As pessoas têm o hábito de esperar aquilo que, talvez, não se pode esperar e acabam se decepcionando. Ah!, essas decepções são apenas frutos da imaginação de quem só espera. E isso é um dom de muitos! Entretanto, contrapondo-se a esse movimento gerador de desilusão está a curiosidade, ou melhor, a forma de pessoas inquietas olharem, de longe e sem interesse, a vida alheia.
Pois é assim que se desenvolve a vida de muita gente, ou pouca se comparar com aquelas que se decepcionam. Imagine então que os indivíduos que moram em casas alugadas sabem que o imóvel nunca será seu e, portanto, seus vizinhos podem ter uma vida tão inconstante quanto a sua. E de mudanças na casa do lado, todos sabemos um pouco da vida alheia.
Em uma dessas mudanças – apenas mais uma na rede finita de mudanças possíveis já feitas – acabei dividindo uma parede com um casal bem à moda década de 80, quando a mulher era apenas a dona de uma casa não dela, nos anos iniciais de sua adolescência. Acontece que entender o que ocorre do outro lado da parede não é fácil. Para falar a verdade é uma tarefa completamente desafiadora uma vez que os dados disponíveis são privados do sentido ocular. E embora pareça extrema curiosidade, não é se considerar que a parede não é capaz de reter tudo o que é produzido do outro lado, incluindo principalmente a queima da nicotina e os sons variados.
Entre limbos de fumaça de cigarro e a voz infantilizada da moça-do-outro-lado-da-parede fui criando a figura das pessoas que se dedicam aquilo que chamam diariamente de vida e de amor. E um temor estressante está sempre presente quando analiso a vida e o amor de pessoas diversas, encontráveis em rodoviárias, casas vizinhas ou nas ruas. Se pensarmos um pouco, essas pessoas vivem um tipo de ilusão estranha que as impede de querer mais que o que tem. E nesse não querer os anos passam, os amores vão e vêm, mudam-se. E um dia, inevitavelmente, se darão conta que não fizeram nada demais na vida como mudar a história – ainda que seja a da própria rua -, que não foram influentes, que não produziram nada além do incompreensível ciclo da vida. E podem não se arrepender. E tomaram que não se arrependam.
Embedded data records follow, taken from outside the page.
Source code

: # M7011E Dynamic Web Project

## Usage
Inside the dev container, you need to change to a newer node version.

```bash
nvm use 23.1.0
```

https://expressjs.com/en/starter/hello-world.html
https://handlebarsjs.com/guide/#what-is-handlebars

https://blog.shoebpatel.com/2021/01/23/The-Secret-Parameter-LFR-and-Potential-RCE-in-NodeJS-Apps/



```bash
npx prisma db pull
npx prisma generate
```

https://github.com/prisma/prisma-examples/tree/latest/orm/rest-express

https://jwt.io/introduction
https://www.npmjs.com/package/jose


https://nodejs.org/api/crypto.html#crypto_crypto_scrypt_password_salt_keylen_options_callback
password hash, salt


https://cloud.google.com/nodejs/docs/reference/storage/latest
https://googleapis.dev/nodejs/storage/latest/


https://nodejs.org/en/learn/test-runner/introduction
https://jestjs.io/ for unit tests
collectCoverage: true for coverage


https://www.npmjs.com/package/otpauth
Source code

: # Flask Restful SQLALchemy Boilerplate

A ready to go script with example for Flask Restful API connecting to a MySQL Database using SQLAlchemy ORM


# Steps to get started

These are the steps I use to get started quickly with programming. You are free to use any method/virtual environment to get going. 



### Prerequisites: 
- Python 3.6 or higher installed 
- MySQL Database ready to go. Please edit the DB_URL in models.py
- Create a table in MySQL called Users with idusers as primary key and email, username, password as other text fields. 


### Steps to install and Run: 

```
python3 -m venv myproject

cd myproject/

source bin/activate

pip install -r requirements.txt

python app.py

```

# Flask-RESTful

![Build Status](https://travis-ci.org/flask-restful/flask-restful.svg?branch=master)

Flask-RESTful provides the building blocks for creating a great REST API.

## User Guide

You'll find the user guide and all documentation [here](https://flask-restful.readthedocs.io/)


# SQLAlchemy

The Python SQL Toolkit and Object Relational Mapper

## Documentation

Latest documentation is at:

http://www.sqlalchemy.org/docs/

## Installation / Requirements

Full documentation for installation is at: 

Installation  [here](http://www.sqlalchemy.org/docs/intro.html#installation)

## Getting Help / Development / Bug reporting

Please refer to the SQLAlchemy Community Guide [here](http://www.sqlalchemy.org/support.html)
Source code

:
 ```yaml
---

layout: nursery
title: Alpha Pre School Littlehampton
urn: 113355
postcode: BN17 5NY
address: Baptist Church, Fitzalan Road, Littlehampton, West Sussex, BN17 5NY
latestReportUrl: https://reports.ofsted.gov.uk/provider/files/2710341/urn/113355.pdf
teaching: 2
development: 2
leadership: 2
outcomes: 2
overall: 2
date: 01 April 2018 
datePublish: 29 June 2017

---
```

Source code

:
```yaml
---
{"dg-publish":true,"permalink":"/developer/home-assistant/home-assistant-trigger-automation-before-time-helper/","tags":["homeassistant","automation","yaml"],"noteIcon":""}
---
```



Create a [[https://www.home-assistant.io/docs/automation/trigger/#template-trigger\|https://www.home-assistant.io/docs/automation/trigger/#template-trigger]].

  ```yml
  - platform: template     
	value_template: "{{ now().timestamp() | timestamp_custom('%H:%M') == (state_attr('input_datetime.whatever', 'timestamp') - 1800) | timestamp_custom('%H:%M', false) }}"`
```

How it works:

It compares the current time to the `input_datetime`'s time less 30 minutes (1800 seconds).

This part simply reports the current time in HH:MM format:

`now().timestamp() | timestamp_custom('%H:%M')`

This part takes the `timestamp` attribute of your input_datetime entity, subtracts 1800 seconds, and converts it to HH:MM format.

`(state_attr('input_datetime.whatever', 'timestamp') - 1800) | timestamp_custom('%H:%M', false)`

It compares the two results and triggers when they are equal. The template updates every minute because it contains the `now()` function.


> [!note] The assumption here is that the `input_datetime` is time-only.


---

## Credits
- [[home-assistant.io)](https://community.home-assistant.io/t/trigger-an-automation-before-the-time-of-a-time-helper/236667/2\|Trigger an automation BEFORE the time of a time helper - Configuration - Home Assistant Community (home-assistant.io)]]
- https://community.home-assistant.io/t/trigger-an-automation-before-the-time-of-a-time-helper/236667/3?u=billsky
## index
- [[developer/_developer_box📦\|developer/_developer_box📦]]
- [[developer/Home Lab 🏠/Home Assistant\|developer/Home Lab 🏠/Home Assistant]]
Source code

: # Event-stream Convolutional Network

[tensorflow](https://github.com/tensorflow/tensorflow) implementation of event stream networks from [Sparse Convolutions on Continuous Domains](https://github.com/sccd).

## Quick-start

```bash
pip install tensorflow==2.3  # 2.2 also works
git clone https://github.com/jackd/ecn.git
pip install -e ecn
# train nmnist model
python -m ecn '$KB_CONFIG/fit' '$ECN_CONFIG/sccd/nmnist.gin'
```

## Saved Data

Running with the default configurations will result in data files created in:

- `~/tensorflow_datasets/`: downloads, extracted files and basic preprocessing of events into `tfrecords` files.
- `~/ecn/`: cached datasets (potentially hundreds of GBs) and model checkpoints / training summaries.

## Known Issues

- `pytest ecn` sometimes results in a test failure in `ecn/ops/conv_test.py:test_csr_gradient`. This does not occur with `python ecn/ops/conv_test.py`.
O contrário disso, também pode gerar arrependimento. Sucesso sem amor é também fracasso.
Mas pensar na vida como ela é sem as flores falsas do romantismo e olhar as pessoas como realmente vivem, sem deixar de observar o objeto de amor e desejo dessas pessoas, é um exercício que só cabe acompanhado de uma garrafa – depende do que aguentar – com uma boa dose de imaginação e controle. Quem disse que dividir parede é fácil não sabe quão complexa é a vida nos dois lados de uma fronteira de tijolos, cimento e cal.
Os limbos de fumaça irão acabar dentro de poucas horas. A-moça-do-outro-lado-da parede vai embora e nunca mais será vista – pelo menos não por meus nobres globos oculares – junto com seu objeto de amor e vida. Outras pessoas chegarão com novos hábitos.
E um dia, ainda que seja no além-túmulo, vamos lembrar de detalhes da nossa vida que nos levaram para muito longe – de outrem ou de nós mesmos – e, talvez, lembremo-nos de pessoas que não conhecemos pessoalmente, mas que causaram minutos de grandes pensamentos e influências.
Decepções? Isso depende do que cada um espera.
Hábitos? São traduções do que não se diz.
A vida alheia? Talvez a volta de grandes aventuras inventadas!